Assignment:
Locate the line that contains "gobigger.level_2.submission_level_2_37 | 992.1637208669904" in the entries below, then repeat it and every following line through the line that contains "gobigger.level_2.submission_level_2_23 | 992.1584745433037", exactly, and no others.

Study material:
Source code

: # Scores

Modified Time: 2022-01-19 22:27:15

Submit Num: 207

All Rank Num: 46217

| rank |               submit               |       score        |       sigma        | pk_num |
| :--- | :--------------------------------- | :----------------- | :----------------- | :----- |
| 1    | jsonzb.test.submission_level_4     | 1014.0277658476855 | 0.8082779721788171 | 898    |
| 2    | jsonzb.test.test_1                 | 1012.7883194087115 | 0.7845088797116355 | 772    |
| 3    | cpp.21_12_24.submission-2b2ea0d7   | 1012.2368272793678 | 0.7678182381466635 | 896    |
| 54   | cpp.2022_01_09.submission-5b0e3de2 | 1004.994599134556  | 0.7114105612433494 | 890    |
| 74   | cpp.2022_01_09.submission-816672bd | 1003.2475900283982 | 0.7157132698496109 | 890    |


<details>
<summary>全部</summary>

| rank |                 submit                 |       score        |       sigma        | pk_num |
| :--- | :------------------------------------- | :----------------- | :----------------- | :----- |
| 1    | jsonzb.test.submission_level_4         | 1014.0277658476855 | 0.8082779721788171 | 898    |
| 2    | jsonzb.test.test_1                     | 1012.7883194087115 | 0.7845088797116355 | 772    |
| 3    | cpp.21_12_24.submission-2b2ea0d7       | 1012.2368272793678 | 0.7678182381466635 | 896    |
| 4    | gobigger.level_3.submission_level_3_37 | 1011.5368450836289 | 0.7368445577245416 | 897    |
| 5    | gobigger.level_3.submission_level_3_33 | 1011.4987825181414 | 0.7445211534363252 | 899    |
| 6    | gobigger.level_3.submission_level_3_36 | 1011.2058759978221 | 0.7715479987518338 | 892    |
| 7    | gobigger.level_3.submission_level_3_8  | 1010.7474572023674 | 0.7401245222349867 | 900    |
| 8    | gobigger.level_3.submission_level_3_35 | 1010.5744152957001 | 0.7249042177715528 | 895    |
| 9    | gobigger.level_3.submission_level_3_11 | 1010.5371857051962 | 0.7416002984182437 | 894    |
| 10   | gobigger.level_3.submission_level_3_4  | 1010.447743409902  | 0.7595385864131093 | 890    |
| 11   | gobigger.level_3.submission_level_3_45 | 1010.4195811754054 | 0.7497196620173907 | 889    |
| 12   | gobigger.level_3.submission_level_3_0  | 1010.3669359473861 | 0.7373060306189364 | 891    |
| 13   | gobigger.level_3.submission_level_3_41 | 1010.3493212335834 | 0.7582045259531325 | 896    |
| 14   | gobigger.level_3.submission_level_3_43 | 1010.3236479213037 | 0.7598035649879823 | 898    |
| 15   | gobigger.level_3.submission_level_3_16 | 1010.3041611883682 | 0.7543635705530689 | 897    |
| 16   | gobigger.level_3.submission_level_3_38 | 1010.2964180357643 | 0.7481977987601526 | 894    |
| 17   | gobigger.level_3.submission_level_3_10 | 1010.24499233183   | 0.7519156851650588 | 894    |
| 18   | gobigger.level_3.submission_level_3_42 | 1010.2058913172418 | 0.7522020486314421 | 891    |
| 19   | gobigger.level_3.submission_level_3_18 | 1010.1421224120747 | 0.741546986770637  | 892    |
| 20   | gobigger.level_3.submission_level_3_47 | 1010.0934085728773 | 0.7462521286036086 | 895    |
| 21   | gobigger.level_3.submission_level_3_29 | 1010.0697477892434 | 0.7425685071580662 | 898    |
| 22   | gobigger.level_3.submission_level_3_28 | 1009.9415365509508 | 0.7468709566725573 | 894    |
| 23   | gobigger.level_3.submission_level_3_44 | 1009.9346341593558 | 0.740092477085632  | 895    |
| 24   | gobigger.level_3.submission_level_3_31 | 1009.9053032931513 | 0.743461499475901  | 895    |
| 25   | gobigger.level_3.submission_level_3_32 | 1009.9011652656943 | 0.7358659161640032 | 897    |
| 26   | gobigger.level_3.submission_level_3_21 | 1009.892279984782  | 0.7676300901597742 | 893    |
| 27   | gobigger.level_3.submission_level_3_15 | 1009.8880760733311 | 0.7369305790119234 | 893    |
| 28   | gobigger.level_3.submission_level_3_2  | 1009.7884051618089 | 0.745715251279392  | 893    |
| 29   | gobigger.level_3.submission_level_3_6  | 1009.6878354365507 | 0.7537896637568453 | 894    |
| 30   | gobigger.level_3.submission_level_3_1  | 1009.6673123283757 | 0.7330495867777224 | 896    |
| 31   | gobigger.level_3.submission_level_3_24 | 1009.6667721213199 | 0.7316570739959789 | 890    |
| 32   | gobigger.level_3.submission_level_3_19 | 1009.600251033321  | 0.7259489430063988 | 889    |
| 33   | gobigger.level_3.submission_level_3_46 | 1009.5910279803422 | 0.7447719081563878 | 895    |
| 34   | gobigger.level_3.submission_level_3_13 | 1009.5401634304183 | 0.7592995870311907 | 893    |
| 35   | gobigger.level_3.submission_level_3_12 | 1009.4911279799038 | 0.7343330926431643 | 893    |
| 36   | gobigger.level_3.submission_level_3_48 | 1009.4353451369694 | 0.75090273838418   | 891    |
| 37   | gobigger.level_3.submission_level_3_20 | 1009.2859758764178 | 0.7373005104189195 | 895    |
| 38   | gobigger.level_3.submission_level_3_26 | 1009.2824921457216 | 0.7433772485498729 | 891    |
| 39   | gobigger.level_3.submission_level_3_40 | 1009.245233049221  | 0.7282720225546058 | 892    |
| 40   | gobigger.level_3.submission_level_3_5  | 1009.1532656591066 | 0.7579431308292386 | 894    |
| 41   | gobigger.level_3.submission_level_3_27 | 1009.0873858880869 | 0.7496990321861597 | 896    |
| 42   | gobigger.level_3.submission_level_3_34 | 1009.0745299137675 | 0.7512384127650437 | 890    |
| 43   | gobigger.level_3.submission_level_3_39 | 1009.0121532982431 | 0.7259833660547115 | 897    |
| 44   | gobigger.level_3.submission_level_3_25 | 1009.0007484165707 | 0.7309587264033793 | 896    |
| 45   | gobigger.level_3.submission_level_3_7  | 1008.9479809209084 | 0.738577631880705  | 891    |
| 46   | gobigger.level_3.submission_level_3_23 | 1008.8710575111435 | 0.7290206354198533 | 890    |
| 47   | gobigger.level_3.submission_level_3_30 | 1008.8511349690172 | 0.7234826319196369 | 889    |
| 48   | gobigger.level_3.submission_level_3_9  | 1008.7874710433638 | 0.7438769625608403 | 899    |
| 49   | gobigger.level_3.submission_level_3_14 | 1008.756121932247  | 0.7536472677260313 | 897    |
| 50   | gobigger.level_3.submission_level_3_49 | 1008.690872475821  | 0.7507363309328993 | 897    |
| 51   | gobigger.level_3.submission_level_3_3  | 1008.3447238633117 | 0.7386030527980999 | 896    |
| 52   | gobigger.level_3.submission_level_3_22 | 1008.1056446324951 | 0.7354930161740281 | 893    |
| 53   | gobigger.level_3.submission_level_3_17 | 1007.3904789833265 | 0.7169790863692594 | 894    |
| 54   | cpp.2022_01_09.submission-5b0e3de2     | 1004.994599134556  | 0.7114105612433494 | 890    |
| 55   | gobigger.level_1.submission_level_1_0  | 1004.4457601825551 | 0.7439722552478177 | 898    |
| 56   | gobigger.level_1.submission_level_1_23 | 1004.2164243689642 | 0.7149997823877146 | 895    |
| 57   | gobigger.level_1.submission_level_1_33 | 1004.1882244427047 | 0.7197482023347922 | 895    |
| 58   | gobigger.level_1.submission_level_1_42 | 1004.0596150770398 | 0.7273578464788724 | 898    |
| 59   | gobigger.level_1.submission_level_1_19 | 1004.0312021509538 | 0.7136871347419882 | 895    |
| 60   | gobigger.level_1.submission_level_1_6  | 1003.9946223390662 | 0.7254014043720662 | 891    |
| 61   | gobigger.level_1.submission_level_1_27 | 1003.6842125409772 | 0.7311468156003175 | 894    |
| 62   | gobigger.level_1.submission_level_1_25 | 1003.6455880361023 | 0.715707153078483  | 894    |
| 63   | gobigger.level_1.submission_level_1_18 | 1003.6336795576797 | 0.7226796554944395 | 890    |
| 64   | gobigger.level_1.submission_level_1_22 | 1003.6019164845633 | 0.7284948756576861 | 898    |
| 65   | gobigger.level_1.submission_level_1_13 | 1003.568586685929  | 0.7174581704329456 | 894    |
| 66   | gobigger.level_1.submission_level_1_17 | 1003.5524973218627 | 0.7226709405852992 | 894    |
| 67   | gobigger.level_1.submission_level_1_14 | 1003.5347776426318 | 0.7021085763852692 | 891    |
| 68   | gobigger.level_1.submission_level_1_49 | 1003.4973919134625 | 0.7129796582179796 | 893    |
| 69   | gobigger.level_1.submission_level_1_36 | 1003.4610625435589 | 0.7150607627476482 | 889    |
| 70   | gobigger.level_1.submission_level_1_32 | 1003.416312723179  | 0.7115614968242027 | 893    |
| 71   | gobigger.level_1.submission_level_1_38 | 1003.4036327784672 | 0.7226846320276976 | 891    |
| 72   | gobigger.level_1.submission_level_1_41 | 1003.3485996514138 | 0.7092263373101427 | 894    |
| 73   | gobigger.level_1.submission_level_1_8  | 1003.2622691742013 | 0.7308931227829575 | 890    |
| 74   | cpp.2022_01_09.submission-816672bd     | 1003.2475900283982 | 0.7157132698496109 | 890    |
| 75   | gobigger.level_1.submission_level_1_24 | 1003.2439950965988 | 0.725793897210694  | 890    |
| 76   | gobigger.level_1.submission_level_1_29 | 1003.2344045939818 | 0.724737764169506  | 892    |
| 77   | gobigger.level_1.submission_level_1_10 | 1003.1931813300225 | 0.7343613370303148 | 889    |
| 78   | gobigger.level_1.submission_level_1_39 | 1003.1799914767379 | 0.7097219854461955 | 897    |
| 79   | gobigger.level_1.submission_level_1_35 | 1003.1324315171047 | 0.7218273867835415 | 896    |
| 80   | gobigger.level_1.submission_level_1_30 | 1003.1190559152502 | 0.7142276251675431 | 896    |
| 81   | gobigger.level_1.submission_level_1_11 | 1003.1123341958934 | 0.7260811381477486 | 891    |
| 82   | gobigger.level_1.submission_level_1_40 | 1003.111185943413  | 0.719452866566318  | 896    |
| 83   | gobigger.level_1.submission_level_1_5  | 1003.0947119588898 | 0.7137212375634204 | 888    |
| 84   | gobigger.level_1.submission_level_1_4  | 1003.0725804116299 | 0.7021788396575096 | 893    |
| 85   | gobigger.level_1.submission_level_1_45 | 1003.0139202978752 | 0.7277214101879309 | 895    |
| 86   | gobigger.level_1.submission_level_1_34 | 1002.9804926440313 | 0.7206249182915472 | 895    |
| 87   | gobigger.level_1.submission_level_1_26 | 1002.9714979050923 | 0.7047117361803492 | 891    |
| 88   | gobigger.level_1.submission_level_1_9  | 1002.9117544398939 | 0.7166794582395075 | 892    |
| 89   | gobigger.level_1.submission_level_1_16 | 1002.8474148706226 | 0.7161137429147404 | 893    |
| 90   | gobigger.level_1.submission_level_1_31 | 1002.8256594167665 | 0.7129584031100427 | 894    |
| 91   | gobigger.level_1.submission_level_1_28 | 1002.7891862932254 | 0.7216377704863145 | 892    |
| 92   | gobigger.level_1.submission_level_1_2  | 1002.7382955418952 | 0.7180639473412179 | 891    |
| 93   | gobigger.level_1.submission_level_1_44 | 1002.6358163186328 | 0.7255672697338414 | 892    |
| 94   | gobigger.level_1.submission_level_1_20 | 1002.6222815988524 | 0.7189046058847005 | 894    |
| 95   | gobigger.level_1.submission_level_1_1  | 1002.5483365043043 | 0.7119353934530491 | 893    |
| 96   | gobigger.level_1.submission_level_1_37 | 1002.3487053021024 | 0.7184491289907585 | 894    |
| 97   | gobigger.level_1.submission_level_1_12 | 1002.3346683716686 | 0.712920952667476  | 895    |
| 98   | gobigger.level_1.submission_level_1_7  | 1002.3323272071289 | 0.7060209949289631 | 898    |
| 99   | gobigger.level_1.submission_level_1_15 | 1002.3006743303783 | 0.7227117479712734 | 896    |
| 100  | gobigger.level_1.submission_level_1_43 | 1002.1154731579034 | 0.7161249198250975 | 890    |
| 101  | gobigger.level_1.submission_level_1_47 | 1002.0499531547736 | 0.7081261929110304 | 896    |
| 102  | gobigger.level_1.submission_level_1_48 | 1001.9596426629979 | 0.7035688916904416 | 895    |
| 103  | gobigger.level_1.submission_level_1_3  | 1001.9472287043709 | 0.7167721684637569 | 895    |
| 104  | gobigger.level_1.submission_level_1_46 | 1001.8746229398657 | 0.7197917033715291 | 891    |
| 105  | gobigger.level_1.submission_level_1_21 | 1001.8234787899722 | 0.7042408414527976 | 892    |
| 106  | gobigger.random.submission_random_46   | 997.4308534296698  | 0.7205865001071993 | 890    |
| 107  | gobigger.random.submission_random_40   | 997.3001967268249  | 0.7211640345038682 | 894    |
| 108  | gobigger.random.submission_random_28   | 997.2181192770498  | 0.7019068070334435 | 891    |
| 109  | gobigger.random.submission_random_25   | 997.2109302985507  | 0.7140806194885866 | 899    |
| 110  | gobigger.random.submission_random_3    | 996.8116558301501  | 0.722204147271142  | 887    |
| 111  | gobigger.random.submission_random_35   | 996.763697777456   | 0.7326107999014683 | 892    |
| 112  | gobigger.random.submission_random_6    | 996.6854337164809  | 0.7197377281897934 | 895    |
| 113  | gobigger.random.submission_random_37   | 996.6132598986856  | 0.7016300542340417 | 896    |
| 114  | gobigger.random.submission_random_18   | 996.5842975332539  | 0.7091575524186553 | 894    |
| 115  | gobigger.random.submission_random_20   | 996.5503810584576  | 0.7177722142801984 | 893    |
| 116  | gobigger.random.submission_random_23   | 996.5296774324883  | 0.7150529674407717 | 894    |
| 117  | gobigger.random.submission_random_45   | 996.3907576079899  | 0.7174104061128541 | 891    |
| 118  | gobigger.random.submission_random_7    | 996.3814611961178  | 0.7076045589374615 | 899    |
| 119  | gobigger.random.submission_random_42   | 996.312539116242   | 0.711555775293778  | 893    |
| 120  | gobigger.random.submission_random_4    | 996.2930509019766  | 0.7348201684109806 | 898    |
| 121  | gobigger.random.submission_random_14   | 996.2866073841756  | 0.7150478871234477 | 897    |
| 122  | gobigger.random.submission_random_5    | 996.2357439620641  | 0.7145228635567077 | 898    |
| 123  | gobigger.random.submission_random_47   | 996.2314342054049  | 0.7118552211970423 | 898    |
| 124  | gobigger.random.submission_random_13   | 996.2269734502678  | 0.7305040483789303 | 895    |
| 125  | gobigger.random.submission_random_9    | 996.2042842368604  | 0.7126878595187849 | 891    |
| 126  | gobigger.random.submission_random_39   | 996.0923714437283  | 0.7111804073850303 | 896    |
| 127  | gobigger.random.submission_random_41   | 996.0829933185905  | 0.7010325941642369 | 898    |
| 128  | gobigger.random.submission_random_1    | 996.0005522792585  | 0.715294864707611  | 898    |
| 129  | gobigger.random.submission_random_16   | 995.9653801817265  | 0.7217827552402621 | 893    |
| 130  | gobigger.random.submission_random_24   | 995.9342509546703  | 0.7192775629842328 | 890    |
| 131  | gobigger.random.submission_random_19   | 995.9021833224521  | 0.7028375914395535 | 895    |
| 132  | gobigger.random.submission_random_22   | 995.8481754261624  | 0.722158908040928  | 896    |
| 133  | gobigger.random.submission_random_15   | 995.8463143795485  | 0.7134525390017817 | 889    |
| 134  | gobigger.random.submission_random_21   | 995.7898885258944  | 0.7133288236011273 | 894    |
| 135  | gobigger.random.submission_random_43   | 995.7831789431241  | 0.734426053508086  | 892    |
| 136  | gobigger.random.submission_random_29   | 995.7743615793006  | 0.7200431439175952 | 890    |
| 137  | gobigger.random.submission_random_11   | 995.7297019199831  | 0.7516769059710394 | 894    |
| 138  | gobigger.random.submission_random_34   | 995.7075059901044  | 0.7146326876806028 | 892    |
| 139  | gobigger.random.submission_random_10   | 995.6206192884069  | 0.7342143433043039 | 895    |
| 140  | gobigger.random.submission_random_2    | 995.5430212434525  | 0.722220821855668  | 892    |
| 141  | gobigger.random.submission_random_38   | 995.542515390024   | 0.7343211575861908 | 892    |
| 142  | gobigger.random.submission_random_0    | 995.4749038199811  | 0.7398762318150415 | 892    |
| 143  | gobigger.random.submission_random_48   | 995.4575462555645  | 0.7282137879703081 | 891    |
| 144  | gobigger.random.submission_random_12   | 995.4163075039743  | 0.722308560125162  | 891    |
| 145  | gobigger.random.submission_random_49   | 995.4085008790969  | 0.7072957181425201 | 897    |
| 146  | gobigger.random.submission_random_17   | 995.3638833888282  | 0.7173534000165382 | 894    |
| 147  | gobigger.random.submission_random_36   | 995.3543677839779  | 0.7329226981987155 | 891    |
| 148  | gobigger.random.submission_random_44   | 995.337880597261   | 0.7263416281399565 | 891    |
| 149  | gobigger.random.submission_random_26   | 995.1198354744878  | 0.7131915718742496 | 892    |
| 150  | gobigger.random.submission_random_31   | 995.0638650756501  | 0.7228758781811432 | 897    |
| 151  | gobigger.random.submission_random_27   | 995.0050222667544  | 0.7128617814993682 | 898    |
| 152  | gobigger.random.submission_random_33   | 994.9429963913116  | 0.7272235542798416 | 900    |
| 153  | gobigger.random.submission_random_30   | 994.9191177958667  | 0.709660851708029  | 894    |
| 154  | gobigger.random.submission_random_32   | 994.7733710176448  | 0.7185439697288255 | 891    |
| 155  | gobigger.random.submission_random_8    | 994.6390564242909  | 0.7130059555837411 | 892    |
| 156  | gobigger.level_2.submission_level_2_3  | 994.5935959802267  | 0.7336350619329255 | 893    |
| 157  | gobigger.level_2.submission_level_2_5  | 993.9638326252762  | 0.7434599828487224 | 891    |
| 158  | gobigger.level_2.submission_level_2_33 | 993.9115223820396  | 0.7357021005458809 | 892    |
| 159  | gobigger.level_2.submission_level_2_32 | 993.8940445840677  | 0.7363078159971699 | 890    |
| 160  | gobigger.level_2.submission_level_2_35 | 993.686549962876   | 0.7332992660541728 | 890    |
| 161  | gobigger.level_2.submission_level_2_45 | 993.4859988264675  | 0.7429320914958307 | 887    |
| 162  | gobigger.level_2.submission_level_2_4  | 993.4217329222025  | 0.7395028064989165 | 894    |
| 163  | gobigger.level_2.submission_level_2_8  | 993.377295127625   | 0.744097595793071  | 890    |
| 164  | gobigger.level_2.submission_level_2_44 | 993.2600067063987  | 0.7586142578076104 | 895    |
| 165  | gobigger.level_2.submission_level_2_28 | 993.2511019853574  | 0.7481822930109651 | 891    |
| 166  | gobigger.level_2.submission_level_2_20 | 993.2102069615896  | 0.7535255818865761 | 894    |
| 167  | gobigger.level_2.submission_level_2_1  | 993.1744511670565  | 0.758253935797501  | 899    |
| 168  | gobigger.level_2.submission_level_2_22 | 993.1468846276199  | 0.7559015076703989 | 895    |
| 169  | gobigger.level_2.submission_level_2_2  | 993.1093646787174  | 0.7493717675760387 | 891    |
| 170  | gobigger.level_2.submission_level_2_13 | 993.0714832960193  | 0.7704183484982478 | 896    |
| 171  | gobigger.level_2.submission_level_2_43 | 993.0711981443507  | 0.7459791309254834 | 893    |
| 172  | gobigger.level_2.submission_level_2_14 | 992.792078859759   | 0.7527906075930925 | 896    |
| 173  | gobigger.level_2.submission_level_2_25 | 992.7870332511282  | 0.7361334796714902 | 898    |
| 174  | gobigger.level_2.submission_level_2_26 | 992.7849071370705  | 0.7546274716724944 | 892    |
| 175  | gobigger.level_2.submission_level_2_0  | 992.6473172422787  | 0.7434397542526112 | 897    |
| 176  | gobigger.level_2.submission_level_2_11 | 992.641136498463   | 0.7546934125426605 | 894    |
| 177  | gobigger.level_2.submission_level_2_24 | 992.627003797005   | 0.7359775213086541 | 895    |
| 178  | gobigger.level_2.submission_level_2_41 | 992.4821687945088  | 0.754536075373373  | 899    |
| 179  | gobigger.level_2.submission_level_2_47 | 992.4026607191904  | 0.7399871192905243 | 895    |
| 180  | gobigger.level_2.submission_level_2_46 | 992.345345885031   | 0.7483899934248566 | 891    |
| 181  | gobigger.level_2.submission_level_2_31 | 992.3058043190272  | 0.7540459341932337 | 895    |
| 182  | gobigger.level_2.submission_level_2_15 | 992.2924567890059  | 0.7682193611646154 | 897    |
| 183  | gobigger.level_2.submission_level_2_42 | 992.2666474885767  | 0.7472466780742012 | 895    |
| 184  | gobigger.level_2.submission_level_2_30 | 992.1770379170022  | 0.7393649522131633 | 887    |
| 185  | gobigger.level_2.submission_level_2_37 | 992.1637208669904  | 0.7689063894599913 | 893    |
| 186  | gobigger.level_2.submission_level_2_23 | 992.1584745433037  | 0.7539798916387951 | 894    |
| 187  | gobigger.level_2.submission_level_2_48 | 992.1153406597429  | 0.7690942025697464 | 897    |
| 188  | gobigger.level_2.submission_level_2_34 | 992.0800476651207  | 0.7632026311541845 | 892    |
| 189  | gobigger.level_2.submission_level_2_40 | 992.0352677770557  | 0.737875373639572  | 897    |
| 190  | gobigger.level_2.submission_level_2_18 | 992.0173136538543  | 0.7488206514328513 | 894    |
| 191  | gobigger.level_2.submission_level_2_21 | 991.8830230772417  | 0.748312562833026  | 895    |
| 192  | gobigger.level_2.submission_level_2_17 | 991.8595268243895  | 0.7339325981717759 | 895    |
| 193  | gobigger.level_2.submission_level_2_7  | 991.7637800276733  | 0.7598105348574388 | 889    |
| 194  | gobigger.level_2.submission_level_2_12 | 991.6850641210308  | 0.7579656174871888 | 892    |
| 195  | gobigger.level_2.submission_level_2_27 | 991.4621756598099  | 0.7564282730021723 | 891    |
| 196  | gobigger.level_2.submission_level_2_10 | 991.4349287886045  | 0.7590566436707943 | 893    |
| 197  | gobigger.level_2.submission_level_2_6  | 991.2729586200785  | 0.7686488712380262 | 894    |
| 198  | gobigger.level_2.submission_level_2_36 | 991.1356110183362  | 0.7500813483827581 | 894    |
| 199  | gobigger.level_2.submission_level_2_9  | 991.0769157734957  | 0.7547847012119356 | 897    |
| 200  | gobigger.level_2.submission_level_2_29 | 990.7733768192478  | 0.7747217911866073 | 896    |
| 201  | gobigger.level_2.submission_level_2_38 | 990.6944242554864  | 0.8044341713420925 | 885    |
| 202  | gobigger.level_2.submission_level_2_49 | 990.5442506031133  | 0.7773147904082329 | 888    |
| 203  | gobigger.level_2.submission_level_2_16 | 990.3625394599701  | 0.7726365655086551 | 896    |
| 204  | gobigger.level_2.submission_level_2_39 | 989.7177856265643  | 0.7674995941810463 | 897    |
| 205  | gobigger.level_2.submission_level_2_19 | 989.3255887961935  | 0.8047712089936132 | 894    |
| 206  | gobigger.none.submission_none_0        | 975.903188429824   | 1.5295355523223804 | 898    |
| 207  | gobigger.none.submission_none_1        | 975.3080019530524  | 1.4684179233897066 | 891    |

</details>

Expected answer:
| 185  | gobigger.level_2.submission_level_2_37 | 992.1637208669904  | 0.7689063894599913 | 893    |
| 186  | gobigger.level_2.submission_level_2_23 | 992.1584745433037  | 0.7539798916387951 | 894    |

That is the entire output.